Several people showed their support at a rally Monday in downtown Lafayette for the couples.

“It’s been incredible the amount of support and love and concern that people have about wanting to see our family. My family have the same rights as every other Hoosier family,” plaintiff in the federal case Henry Greene said.

Greene and his partner Glenn Funkhouser got involved with the federal case earlier this year.

“We were approached back in March about joining the lawsuit and we graciously accepted it,” Funkhouser said.

Since then, Funkhouser said it’s been a great experience to meet supporters around the state.

In June, a federal judge ruled the ban on same-sex marriage was unconstitutional. Two days later a stay was issued, putting a hold on same-sex marriages, but Funkhouser said he is optimistic it won’t last long.
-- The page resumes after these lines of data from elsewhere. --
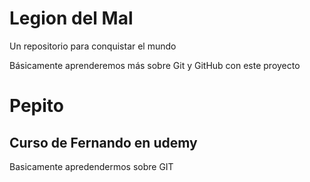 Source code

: # Legion del Mal
Un repositorio para conquistar el mundo

Básicamente aprenderemos más sobre Git y GitHub con este proyecto


# Pepito 


## Curso de Fernando en udemy


Basicamente apredendermos sobre GIT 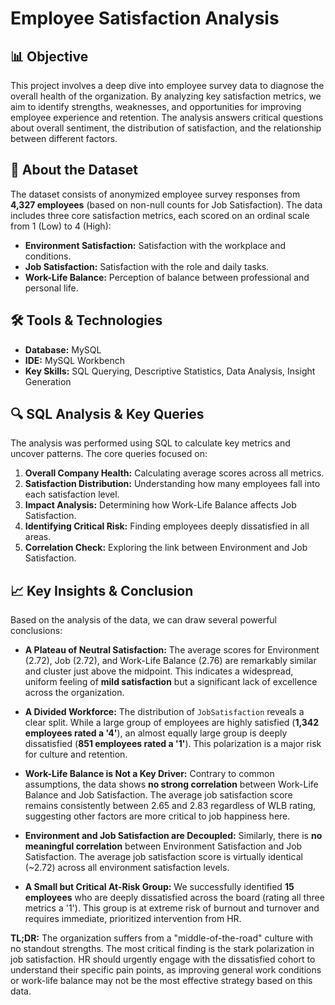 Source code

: # Employee Satisfaction Analysis

## 📊 Objective

This project involves a deep dive into employee survey data to diagnose the overall health of the organization. By analyzing key satisfaction metrics, we aim to identify strengths, weaknesses, and opportunities for improving employee experience and retention. The analysis answers critical questions about overall sentiment, the distribution of satisfaction, and the relationship between different factors.

## 📁 About the Dataset

The dataset consists of anonymized employee survey responses from **4,327 employees** (based on non-null counts for Job Satisfaction). The data includes three core satisfaction metrics, each scored on an ordinal scale from 1 (Low) to 4 (High):

*   **Environment Satisfaction:** Satisfaction with the workplace and conditions.
*   **Job Satisfaction:** Satisfaction with the role and daily tasks.
*   **Work-Life Balance:** Perception of balance between professional and personal life.

## 🛠️ Tools & Technologies

*   **Database:** MySQL
*   **IDE:** MySQL Workbench
*   **Key Skills:** SQL Querying, Descriptive Statistics, Data Analysis, Insight Generation

## 🔍 SQL Analysis & Key Queries

The analysis was performed using SQL to calculate key metrics and uncover patterns. The core queries focused on:

1.  **Overall Company Health:** Calculating average scores across all metrics.
2.  **Satisfaction Distribution:** Understanding how many employees fall into each satisfaction level.
3.  **Impact Analysis:** Determining how Work-Life Balance affects Job Satisfaction.
4.  **Identifying Critical Risk:** Finding employees deeply dissatisfied in all areas.
5.  **Correlation Check:** Exploring the link between Environment and Job Satisfaction.

## 📈 Key Insights & Conclusion

Based on the analysis of the data, we can draw several powerful conclusions:

*   **A Plateau of Neutral Satisfaction:** The average scores for Environment (2.72), Job (2.72), and Work-Life Balance (2.76) are remarkably similar and cluster just above the midpoint. This indicates a widespread, uniform feeling of **mild satisfaction** but a significant lack of excellence across the organization.

*   **A Divided Workforce:** The distribution of `JobSatisfaction` reveals a clear split. While a large group of employees are highly satisfied (**1,342 employees rated a '4'**), an almost equally large group is deeply dissatisfied (**851 employees rated a '1'**). This polarization is a major risk for culture and retention.

*   **Work-Life Balance is Not a Key Driver:** Contrary to common assumptions, the data shows **no strong correlation** between Work-Life Balance and Job Satisfaction. The average job satisfaction score remains consistently between 2.65 and 2.83 regardless of WLB rating, suggesting other factors are more critical to job happiness here.

*   **Environment and Job Satisfaction are Decoupled:** Similarly, there is **no meaningful correlation** between Environment Satisfaction and Job Satisfaction. The average job satisfaction score is virtually identical (~2.72) across all environment satisfaction levels.

*   **A Small but Critical At-Risk Group:** We successfully identified **15 employees** who are deeply dissatisfied across the board (rating all three metrics a '1'). This group is at extreme risk of burnout and turnover and requires immediate, prioritized intervention from HR.

**TL;DR:** The organization suffers from a "middle-of-the-road" culture with no standout strengths. The most critical finding is the stark polarization in job satisfaction. HR should urgently engage with the dissatisfied cohort to understand their specific pain points, as improving general work conditions or work-life balance may not be the most effective strategy based on this data.
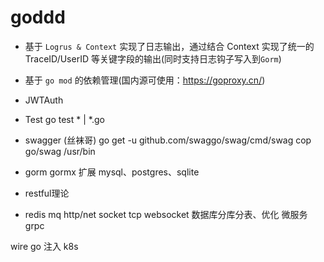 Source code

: # goddd

- 基于 `Logrus & Context` 实现了日志输出，通过结合 Context 实现了统一的 TraceID/UserID 等关键字段的输出(同时支持日志钩子写入到`Gorm`)
- 基于 `go mod` 的依赖管理(国内源可使用：<https://goproxy.cn/>)

- JWTAuth 

- Test  go test * | *.go
- swagger (丝袜哥)
    go get -u github.com/swaggo/swag/cmd/swag
    cop go/swag /usr/bin
- gorm 
    gormx 扩展
    mysql、postgres、sqlite

- restful理论
- redis
mq
http/net  socket tcp websocket
数据库分库分表、优化
微服务
grpc


wire  go 注入
k8s
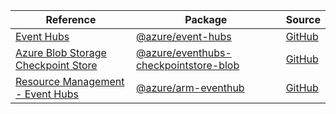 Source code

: | Reference | Package | Source |
|---|---|---|
|[Event Hubs](event-hubs-readme.md)|[@azure/event-hubs](https://www.npmjs.com/package/@azure/event-hubs)|[GitHub](https://github.com/Azure/azure-sdk-for-js/blob/main/sdk/eventhub/event-hubs)|
|[Azure Blob Storage Checkpoint Store](eventhubs-checkpointstore-blob-readme.md)|[@azure/eventhubs-checkpointstore-blob](https://www.npmjs.com/package/@azure/eventhubs-checkpointstore-blob)|[GitHub](https://github.com/Azure/azure-sdk-for-js)|
|[Resource Management - Event Hubs](arm-eventhub-readme.md)|[@azure/arm-eventhub](https://www.npmjs.com/package/@azure/arm-eventhub)|[GitHub](https://github.com/Azure/azure-sdk-for-js/blob/main/sdk/eventhub/arm-eventhub)|
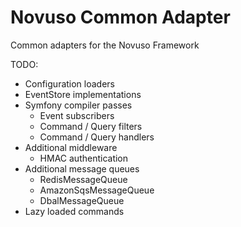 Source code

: # Novuso Common Adapter

Common adapters for the Novuso Framework

TODO:

* Configuration loaders
* EventStore implementations
* Symfony compiler passes
  * Event subscribers
  * Command / Query filters
  * Command / Query handlers
* Additional middleware
  * HMAC authentication
* Additional message queues
  * RedisMessageQueue
  * AmazonSqsMessageQueue
  * DbalMessageQueue
* Lazy loaded commands
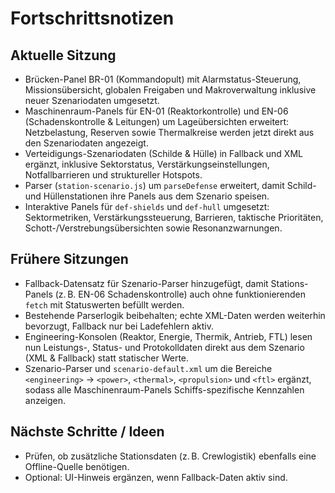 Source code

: # Fortschrittsnotizen

## Aktuelle Sitzung
- Brücken-Panel BR-01 (Kommandopult) mit Alarmstatus-Steuerung, Missionsübersicht, globalen Freigaben und Makroverwaltung inklusive neuer Szenariodaten umgesetzt.
- Maschinenraum-Panels für EN-01 (Reaktorkontrolle) und EN-06 (Schadenskontrolle & Leitungen) um Lageübersichten erweitert: Netzbelastung, Reserven sowie Thermalkreise werden jetzt direkt aus den Szenariodaten angezeigt.
- Verteidigungs-Szenariodaten (Schilde & Hülle) in Fallback und XML ergänzt, inklusive Sektorstatus, Verstärkungseinstellungen, Notfallbarrieren und struktureller Hotspots.
- Parser (`station-scenario.js`) um `parseDefense` erweitert, damit Schild- und Hüllenstationen ihre Panels aus dem Szenario speisen.
- Interaktive Panels für `def-shields` und `def-hull` umgesetzt: Sektormetriken, Verstärkungssteuerung, Barrieren, taktische Prioritäten, Schott-/Verstrebungsübersichten sowie Resonanzwarnungen.

## Frühere Sitzungen
- Fallback-Datensatz für Szenario-Parser hinzugefügt, damit Stations-Panels (z. B. EN-06 Schadenskontrolle) auch ohne funktionierenden `fetch` mit Statuswerten befüllt werden.
- Bestehende Parserlogik beibehalten; echte XML-Daten werden weiterhin bevorzugt, Fallback nur bei Ladefehlern aktiv.
- Engineering-Konsolen (Reaktor, Energie, Thermik, Antrieb, FTL) lesen nun Leistungs-, Status- und Protokolldaten direkt aus dem Szenario (XML & Fallback) statt statischer Werte.
- Szenario-Parser und `scenario-default.xml` um die Bereiche `<engineering>` → `<power>`, `<thermal>`, `<propulsion>` und `<ftl>` ergänzt, sodass alle Maschinenraum-Panels Schiffs-spezifische Kennzahlen anzeigen.

## Nächste Schritte / Ideen
- Prüfen, ob zusätzliche Stationsdaten (z. B. Crewlogistik) ebenfalls eine Offline-Quelle benötigen.
- Optional: UI-Hinweis ergänzen, wenn Fallback-Daten aktiv sind.
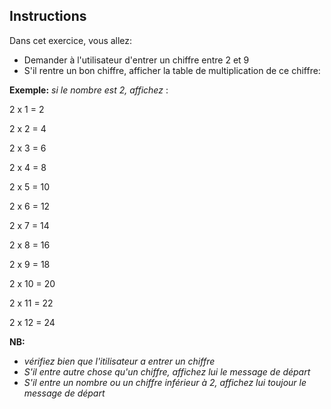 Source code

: ## Instructions  

  Dans cet exercice, vous allez: 

- Demander à l'utilisateur d'entrer un chiffre entre 2 et 9
- S'il rentre un bon chiffre, afficher la table de multiplication de ce chiffre: 


**Exemple:**  _si le nombre est 2, affichez_ : 

2 x 1 = 2

2 x 2 = 4

 2 x 3 = 6
 
 2 x 4 = 8
 
 2 x 5 = 10
 
 2 x 6 = 12
 
 2 x 7 = 14
 
 2 x 8 = 16
 
 2 x 9 = 18
 
 2 x 10 = 20
 
 2 x 11 = 22
 
 2 x 12 = 24

  **NB:** 
  
  - *vérifiez bien que l'itilisateur a entrer un chiffre*
  - *S'il entre autre chose qu'un chiffre, affichez lui le message de départ*
  - *S'il entre un nombre ou un chiffre inférieur à 2, affichez lui toujour le message de départ*  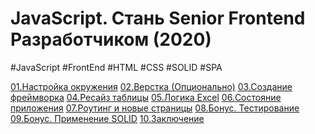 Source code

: # JavaScript. Стань Senior Frontend Разработчиком (2020)
#JavaScript #FrontEnd #HTML #CSS #SOLID #SPA

[01.Настройка окружения](_lesson/01.Настройка%20окружения.md)
[02.Верстка (Опционально)](_lesson/02.Верстка%20(Опционально).md)
[03.Создание фреймворка](_lesson/03.Создание%20фреймворка.md)
[04.Ресайз таблицы](_lesson/04.Ресайз%20таблицы.md)
[05.Логика Excel](_lesson/05.Логика%20Excel.md)
[06.Состояние приложения](_lesson/06.Состояние%20приложения.md)
[07.Роутинг и новые страницы](_lesson/07.Роутинг%20и%20новые%20страницы.md)
[08.Бонус. Тестирование](_lesson/08.Бонус.%20Тестирование.md)
[09.Бонус. Применение SOLID](_lesson/09.Бонус.%20Применение%20SOLID.md)
[10.Заключение](_lesson/10.Заключение.md) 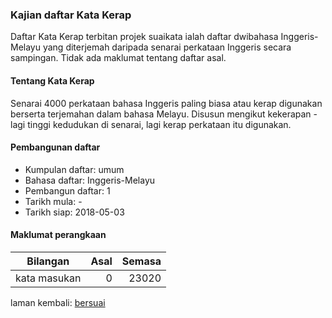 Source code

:---
---

### Kajian daftar Kata Kerap

Daftar Kata Kerap terbitan projek suaikata ialah daftar
dwibahasa Inggeris-Melayu yang diterjemah daripada senarai
perkataan Inggeris secara sampingan. Tidak ada maklumat
tentang daftar asal.

#### Tentang Kata Kerap

Senarai 4000 perkataan bahasa Inggeris paling biasa atau
kerap digunakan berserta terjemahan dalam bahasa Melayu.
Disusun mengikut kekerapan - lagi tinggi kedudukan di
senarai, lagi kerap perkataan itu digunakan.

#### Pembangunan daftar

* Kumpulan daftar: umum
* Bahasa daftar: Inggeris-Melayu
* Pembangun daftar: 1
* Tarikh mula: -
* Tarikh siap: 2018-05-03

#### Maklumat perangkaan

| Bilangan     | Asal    | Semasa  |
| ------------ | -------:| -------:|
| kata masukan | 0       | 23020   |

laman kembali: [bersuai][0]

  [0]: ../bersuai.md
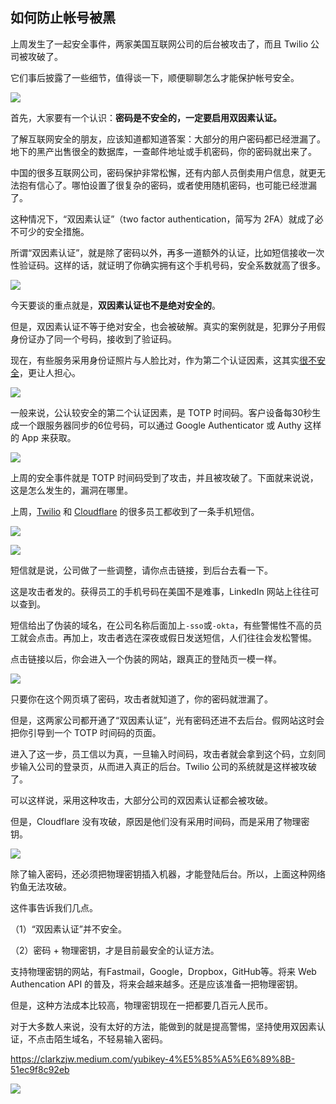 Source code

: ## 如何防止帐号被黑

上周发生了一起安全事件，两家美国互联网公司的后台被攻击了，而且 Twilio 公司被攻破了。

它们事后披露了一些细节，值得谈一下，顺便聊聊怎么才能保护帐号安全。

![](https://cdn.beekka.com/blogimg/asset/202208/bg2022081116.webp)

首先，大家要有一个认识：**密码是不安全的，一定要启用双因素认证。**

了解互联网安全的朋友，应该知道都知道答案：大部分的用户密码都已经泄漏了。地下的黑产出售很全的数据库，一查邮件地址或手机密码，你的密码就出来了。

中国的很多互联网公司，密码保护非常松懈，还有内部人员倒卖用户信息，就更无法抱有信心了。哪怕设置了很复杂的密码，或者使用随机密码，也可能已经泄漏了。



这种情况下，“双因素认证”（two factor authentication，简写为 2FA）就成了必不可少的安全措施。

所谓“双因素认证”，就是除了密码以外，再多一道额外的认证，比如短信接收一次性验证码。这样的话，就证明了你确实拥有这个手机号码，安全系数就高了很多。

![](https://cdn.beekka.com/blogimg/asset/202208/bg2022081117.webp)

今天要谈的重点就是，**双因素认证也不是绝对安全的**。

但是，双因素认证不等于绝对安全，也会被破解。真实的案例就是，犯罪分子用假身份证办了同一个号码，接收到了验证码。

现在，有些服务采用身份证照片与人脸比对，作为第二个认证因素，这其实[很不安全](https://finance.sina.com.cn/stock/hyyj/2022-07-18/doc-imizmscv2234144.shtml)，更让人担心。

![](https://cdn.beekka.com/blogimg/asset/202208/bg2022081119.webp)

一般来说，公认较安全的第二个认证因素，是 TOTP 时间码。客户设备每30秒生成一个跟服务器同步的6位号码，可以通过 Google Authenticator 或 Authy 这样的 App 来获取。

![](https://cdn.beekka.com/blogimg/asset/202208/bg2022081118.webp)

上周的安全事件就是 TOTP 时间码受到了攻击，并且被攻破了。下面就来说说，这是怎么发生的，漏洞在哪里。

上周，[Twilio](https://www.twilio.com/blog/august-2022-social-engineering-attack) 和 [Cloudflare](https://blog.cloudflare.com/2022-07-sms-phishing-attacks/) 的很多员工都收到了一条手机短信。

![](https://cdn.beekka.com/blogimg/asset/202208/bg2022081204.webp)

![](https://cdn.beekka.com/blogimg/asset/202208/bg2022081205.webp)

短信就是说，公司做了一些调整，请你点击链接，到后台去看一下。

这是攻击者发的。获得员工的手机号码在美国不是难事，LinkedIn 网站上往往可以查到。

短信给出了伪装的域名，在公司名称后面加上`-sso`或`-okta`，有些警惕性不高的员工就会点击。再加上，攻击者选在深夜或假日发送短信，人们往往会发松警惕。

点击链接以后，你会进入一个伪装的网站，跟真正的登陆页一模一样。

![](https://cdn.beekka.com/blogimg/asset/202208/bg2022081206.webp)

只要你在这个网页填了密码，攻击者就知道了，你的密码就泄漏了。

但是，这两家公司都开通了“双因素认证”，光有密码还进不去后台。假网站这时会把你引导到一个 TOTP 时间码的页面。

进入了这一步，员工信以为真，一旦输入时间码，攻击者就会拿到这个码，立刻同步输入公司的登录页，从而进入真正的后台。Twilio 公司的系统就是这样被攻破了。

可以这样说，采用这种攻击，大部分公司的双因素认证都会被攻破。

但是，Cloudflare 没有攻破，原因是他们没有采用时间码，而是采用了物理密钥。

![](https://cdn.beekka.com/blogimg/asset/202208/bg2022081207.webp)

除了输入密码，还必须把物理密钥插入机器，才能登陆后台。所以，上面这种网络钓鱼无法攻破。

这件事告诉我们几点。

（1）“双因素认证”并不安全。

（2）密码 + 物理密钥，才是目前最安全的认证方法。

支持物理密钥的网站，有Fastmail，Google，Dropbox，GitHub等。将来 Web Authencation API 的普及，将来会越来越多。还是应该准备一把物理密钥。

但是，这种方法成本比较高，物理密钥现在一把都要几百元人民币。

对于大多数人来说，没有太好的方法，能做到的就是提高警惕，坚持使用双因素认证，不点击陌生域名，不轻易输入密码。

https://clarkzjw.medium.com/yubikey-4%E5%85%A5%E6%89%8B-51ec9f8c92eb

![](https://miro.medium.com/max/782/0*YC7NflnRVE0Mejiu)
“We’re very excited about it and looking forward to finally one day being able to get married,” Funkhouser said.

Greene and Funkhouser along with two other couples involved in the federal case are heading to Chicago. Tuesday they will go to the hearing at the U.S. Seventh Circuit Court of Appeals to represent the fight for marriage equality in Indiana.

“History is on our side, momentum is on our side,” Greene said. “Out of 30 something federal rulings across the country not a single one has gone against same-sex marriages, so we’re very confident in the outcome.”

“We’re very positive about the outcome. But we know that the state will probably appeal it, and we’ll just go on to the Supreme Court,” Funkhouser said.

Tuesday is already an important day for Greene and Funkhouser’s family, and with the hearing they said it will only be more memorable.

“Tomorrow is our 10 year anniversary that our son came into our lives,” Funkhouser said. “It’s really significant tomorrow with the court hearing.”

The hearing starts at 9:30 Tuesday morning in Chicago.